We all instinctively understand this investment nugget – you gotta pounce when something is undervalued. Sometimes expressed as ‘buy low, sell high.’ Could this be what’s happening with Multichoice (DStv) and Canal Plus? Let’s talk about it.
Canal Plus is the largest shareholder in Multichoice with a 31.67% stake. That’s no longer good enough for Canal Plus who now want to own 100% of the company.
Canal Plus is offering to pay about US$1.7 billion for the 68.33% stake they don’t currently own. That’s a rather generous offer, they tacked on a 40% premium to entice current shareholders to sell. Which means Canal Plus values Multichoice at about $2.5 billion.
On Wednesday, the day before Canal Plus made the offer, Multichoice shares were trading at R75 a pop. Canal Plus offered to buy out the other shareholders at R105 a share. Should be a tempting offer for the other shareholders because you don’t happen upon 40% gains that often in capital markets.
After hearing about the offer, the share price of Multichoice rose. By the end of yesterday, Thursday, the share price had reached R95. This increase was likely due to investors purchasing Multichoice stock in anticipation of cashing in once Canal Plus finalises its offer.
The offer is not solid yet. Canal Plus said the offer is not binding but is an indication that they are carrying out their due diligence and will table a binding offer once that’s done.
You could look at the 40% premium, which is just a 10% premium now that the share price has risen to R95 in the wake of the offer and think it is generous but it really is a low offer.
I imagine Canal Plus knows that the R105 won’t be accepted but you know how negotiations go, you start with a very low offer, so that you can increase it later to what you were actually willing to pay. This way, the target feels like they have successfully negotiated a better deal.

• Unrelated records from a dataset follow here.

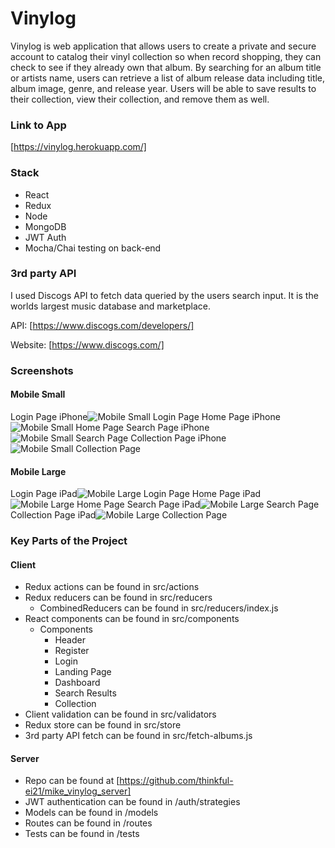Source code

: # Vinylog

Vinylog is web application that allows users to create a private and secure account to catalog their vinyl collection so when record shopping, they can check to see if they already own that album. By searching for an album title or artists name, users can retrieve a list of album release data including title, album image, genre, and release year. Users will be able to save results to their collection, view their collection, and remove them as well. 

### Link to App 
[https://vinylog.herokuapp.com/]

### Stack
-	React
-	Redux
-	Node
-	MongoDB
-	JWT Auth
-	Mocha/Chai testing on back-end

### 3rd party API
I used Discogs API to fetch data queried by the users search input. It is the worlds largest music database and marketplace.

API: [https://www.discogs.com/developers/]

Website: [https://www.discogs.com/]

### Screenshots

#### Mobile Small

Login Page iPhone![Mobile Small Login Page](https://github.com/thinkful-ei21/mike_vinylog_client/blob/master/src/assets/images/mobile-login_s.png?raw=true "Mobile Small  Login Page")
Home Page iPhone![Mobile Small Home Page](https://github.com/thinkful-ei21/mike_vinylog_client/blob/master/src/assets/images/mobile-home_s.png?raw=true "Mobile Small  Home Page")
Search Page iPhone![Mobile Small Search Page](https://github.com/thinkful-ei21/mike_vinylog_client/blob/master/src/assets/images/mobile-search_s.png?raw=true "Mobile Small  Search Page")
Collection Page iPhone![Mobile Small Collection Page](https://github.com/thinkful-ei21/mike_vinylog_client/blob/master/src/assets/images/mobile-collection_s.png?raw=true "Mobile Small  Collection Page")

#### Mobile Large

Login Page iPad![Mobile Large Login Page](https://github.com/thinkful-ei21/mike_vinylog_client/blob/master/src/assets/images/mobile-m-login.png?raw=true "Mobile Large Login Page")
Home Page iPad![Mobile Large Home Page](https://github.com/thinkful-ei21/mike_vinylog_client/blob/master/src/assets/images/mobile-m-home.png?raw=true "Mobile Large Home Page")
Search Page iPad![Mobile Large Search Page](https://github.com/thinkful-ei21/mike_vinylog_client/blob/master/src/assets/images/mobile-m-search.png?raw=true "Mobile Large Search Page")
Collection Page iPad![Mobile Large Collection Page](https://github.com/thinkful-ei21/mike_vinylog_client/blob/master/src/assets/images/mobile-m-collection.png?raw=true "Mobile Large Collection Page")

### Key Parts of the Project

#### Client

- Redux actions can be found in src/actions
- Redux reducers can be found in src/reducers
  - CombinedReducers can be found in src/reducers/index.js
- React components can be found in src/components
  - Components
    - Header
    - Register
    - Login
    - Landing Page
    - Dashboard
    - Search Results
    - Collection
- Client validation can be found in src/validators
- Redux store can be found in src/store
- 3rd party API fetch can be found in src/fetch-albums.js

#### Server

- Repo can be found at [https://github.com/thinkful-ei21/mike_vinylog_server]
- JWT authentication can be found in /auth/strategies
- Models can be found in /models
- Routes can be found in /routes
- Tests can be found in /tests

Here’s why I believe Canal Plus is low-balling. Multichoice has had a challenging few years which include:
- Recessions and economic challenges across the 50 African countries it operates in. Which in turn led to low growth and loss of subscribers in some markets as people could not afford DStv anymore.
- Power challenges in important home market of South Africa which led to many cancelling subscriptions. The same power challenges affect other African markets, something Zimbabweans understand all too well.
- Increased competition from streaming services like Netflix and Disney+, with YouTube becoming a formidable opponent too. Then there is Openview in their home market also delivering serious value with their zero dollar subscription offer.
A tough few years
As a result, Multichoice has not been performing all that well. Multichoice reported a 5% drop in half-year profit in 2023. 90-day active subscriber numbers fell 2% but it was worse in South Africa where subscribers fell by 5%.
To blame were weaker currencies in several markets, losses at Showmax and a lower contribution from its home country.
Then also we should consider that the previous six months had the World Cup and that there was a subscriber spike linked to that. It was only natural that there would be a drop in subscribers.
Multichoice’s streaming service was a bright spot, registering a 13% increase in subscribers and 46% increase in revenues. However, like most other streaming platforms that was not enough for Showmax to post a profit. Losses actually increased from R300m ($16m) to R800m ($43m).
It is not surprising that Multichoice’s share price has decreased over the past year then. See, Multichoice’s share price reached about R130 in 2020 and although there were fluctuations, it stayed above R115 for the most part.
In fact, between October 2020 and May 2023, the lowest it got to was R105, sometime in 2021. That’s the R105 that Canal Plus is offering today, calling it a premium.
In March 2023, the Multichoice share price reached it’s highest at R147 a pop.
The share price fell below the R105 mark in May 2023 and got to as low as R63 in November when the half year results which showed the loss we talked about was reported.
So, if you look at what happened in 2023, you can consider the R105 offer by Canal Plus a good one. However, if you look at Showmax’s growth and the fact that overall group revenue rose 4%, premium customers in South Africa rose 5% then you’d believe the shares are undervalued right now.
Vultures circling the drain?
I think Canal Plus expects to see disappointing results for the full year 2023 which will likely lead to the share price falling. I am sure the other investors know this as well and so the R105 may be fair after all. Especially for those not willing or confident enough to wait for Multichoice to turn it around.
Think of the shareholder who bought these Multichoice shares at R147 less than a year ago in March 2023. How pessimistic does he need to be to believe cashing out at R105, a loss of R42 a share is the prudent decision?
Especially when you consider that Multichoice recently launched SuperSportBet, an online sports betting site. Gambling could prove to be a lucrative business and so why would one accept the R105 that Canal Plus is offering.
Hence why this feels like vultures circling the drain. Even South African analysts believe the R105 price “materially undervalues the group”.
We shall see how the whole thing plays out.